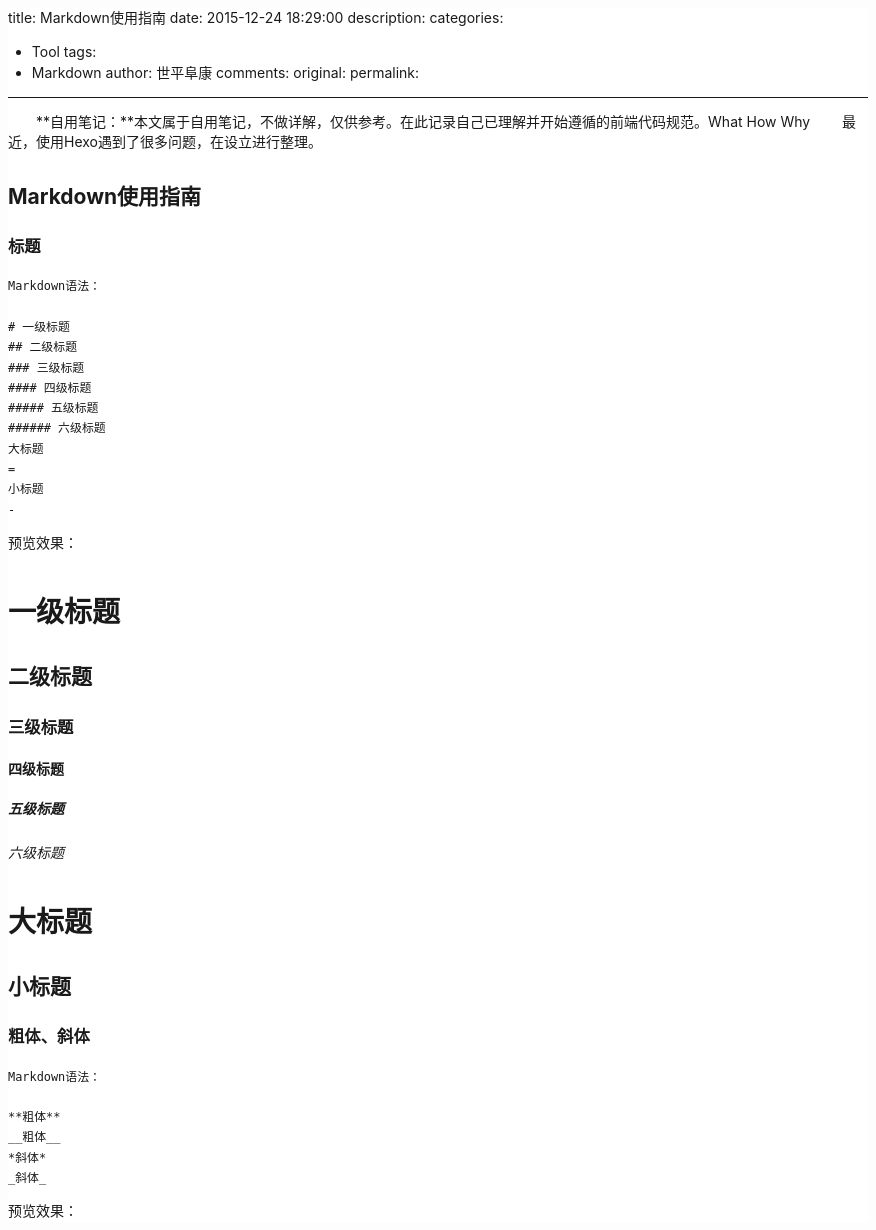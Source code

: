 title: Markdown使用指南
date: 2015-12-24 18:29:00
description: 
categories:
- Tool
tags:
- Markdown
author: 世平阜康
comments:
original:
permalink: 
---
　　**自用笔记：**本文属于自用笔记，不做详解，仅供参考。在此记录自己已理解并开始遵循的前端代码规范。What How Why
　　最近，使用Hexo遇到了很多问题，在设立进行整理。

## Markdown使用指南
### 标题
```
Markdown语法：

# 一级标题
## 二级标题
### 三级标题
#### 四级标题
##### 五级标题
###### 六级标题
大标题
=
小标题
-
```

预览效果：

# 一级标题
## 二级标题
### 三级标题
#### 四级标题
##### 五级标题
###### 六级标题
大标题
=
小标题
-

### 粗体、斜体
```
Markdown语法：

**粗体**
__粗体__
*斜体*
_斜体_
```
预览效果：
● ● ● ● ● ● ●
Task objective:
Return every entry above exactly as written, minus the pictures.

Your response:
Source code

: title: Markdown使用指南
date: 2015-12-24 18:29:00
description: 
categories:
- Tool
tags:
- Markdown
author: 世平阜康
comments:
original:
permalink: 
---
　　**自用笔记：**本文属于自用笔记，不做详解，仅供参考。在此记录自己已理解并开始遵循的前端代码规范。What How Why
　　最近，使用Hexo遇到了很多问题，在设立进行整理。

## Markdown使用指南
### 标题
```
Markdown语法：

# 一级标题
## 二级标题
### 三级标题
#### 四级标题
##### 五级标题
###### 六级标题
大标题
=
小标题
-
```

预览效果：

# 一级标题
## 二级标题
### 三级标题
#### 四级标题
##### 五级标题
###### 六级标题
大标题
=
小标题
-

### 粗体、斜体
```
Markdown语法：

**粗体**
__粗体__
*斜体*
_斜体_
```
预览效果：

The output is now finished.